- **WHAT YOU WILL DO**
Below are records; copy every line in them that holds the word "folder".

[DATA SECTION Boundary: Start]

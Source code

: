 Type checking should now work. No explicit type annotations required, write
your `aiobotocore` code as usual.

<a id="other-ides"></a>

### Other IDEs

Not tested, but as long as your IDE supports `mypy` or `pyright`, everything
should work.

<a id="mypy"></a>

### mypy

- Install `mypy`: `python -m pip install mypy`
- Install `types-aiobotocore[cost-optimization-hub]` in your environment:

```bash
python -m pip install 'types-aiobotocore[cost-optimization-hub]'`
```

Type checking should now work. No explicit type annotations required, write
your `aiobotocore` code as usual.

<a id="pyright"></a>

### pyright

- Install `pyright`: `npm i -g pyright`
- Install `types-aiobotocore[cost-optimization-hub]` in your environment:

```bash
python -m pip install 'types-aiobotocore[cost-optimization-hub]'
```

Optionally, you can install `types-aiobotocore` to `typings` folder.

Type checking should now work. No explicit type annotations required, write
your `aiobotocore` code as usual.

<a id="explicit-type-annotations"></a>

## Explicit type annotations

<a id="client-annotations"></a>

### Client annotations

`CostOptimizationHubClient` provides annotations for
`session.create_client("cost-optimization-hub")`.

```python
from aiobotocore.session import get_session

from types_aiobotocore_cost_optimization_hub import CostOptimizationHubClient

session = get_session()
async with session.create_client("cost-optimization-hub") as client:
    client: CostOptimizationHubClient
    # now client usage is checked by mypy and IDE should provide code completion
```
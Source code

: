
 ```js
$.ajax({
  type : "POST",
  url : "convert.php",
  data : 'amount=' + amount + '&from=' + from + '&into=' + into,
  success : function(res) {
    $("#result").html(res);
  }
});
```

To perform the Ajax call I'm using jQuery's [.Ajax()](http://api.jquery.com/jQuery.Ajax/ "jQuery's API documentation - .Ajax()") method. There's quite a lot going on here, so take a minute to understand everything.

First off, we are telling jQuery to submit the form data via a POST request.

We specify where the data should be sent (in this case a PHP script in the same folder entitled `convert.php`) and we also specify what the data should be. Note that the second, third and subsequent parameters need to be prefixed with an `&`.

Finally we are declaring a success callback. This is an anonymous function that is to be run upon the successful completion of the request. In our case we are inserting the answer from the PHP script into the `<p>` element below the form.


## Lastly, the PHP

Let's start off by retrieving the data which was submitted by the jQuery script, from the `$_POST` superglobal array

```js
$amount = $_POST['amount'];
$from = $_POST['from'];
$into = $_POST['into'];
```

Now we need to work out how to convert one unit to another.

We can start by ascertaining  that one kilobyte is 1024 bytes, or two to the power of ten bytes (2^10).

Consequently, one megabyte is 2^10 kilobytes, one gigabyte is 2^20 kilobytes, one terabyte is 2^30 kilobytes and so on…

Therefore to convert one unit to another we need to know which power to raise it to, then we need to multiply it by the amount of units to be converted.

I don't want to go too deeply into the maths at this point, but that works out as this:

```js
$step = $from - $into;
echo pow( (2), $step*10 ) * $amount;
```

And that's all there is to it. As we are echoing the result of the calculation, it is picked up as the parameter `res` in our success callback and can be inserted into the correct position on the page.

[DATA SECTION Boundary: End]

- **OUTPUT FOR THIS EXERCISE**
Optionally, you can install `types-aiobotocore` to `typings` folder.
We specify where the data should be sent (in this case a PHP script in the same folder entitled `convert.php`) and we also specify what the data should be. Note that the second, third and subsequent parameters need to be prefixed with an `&`.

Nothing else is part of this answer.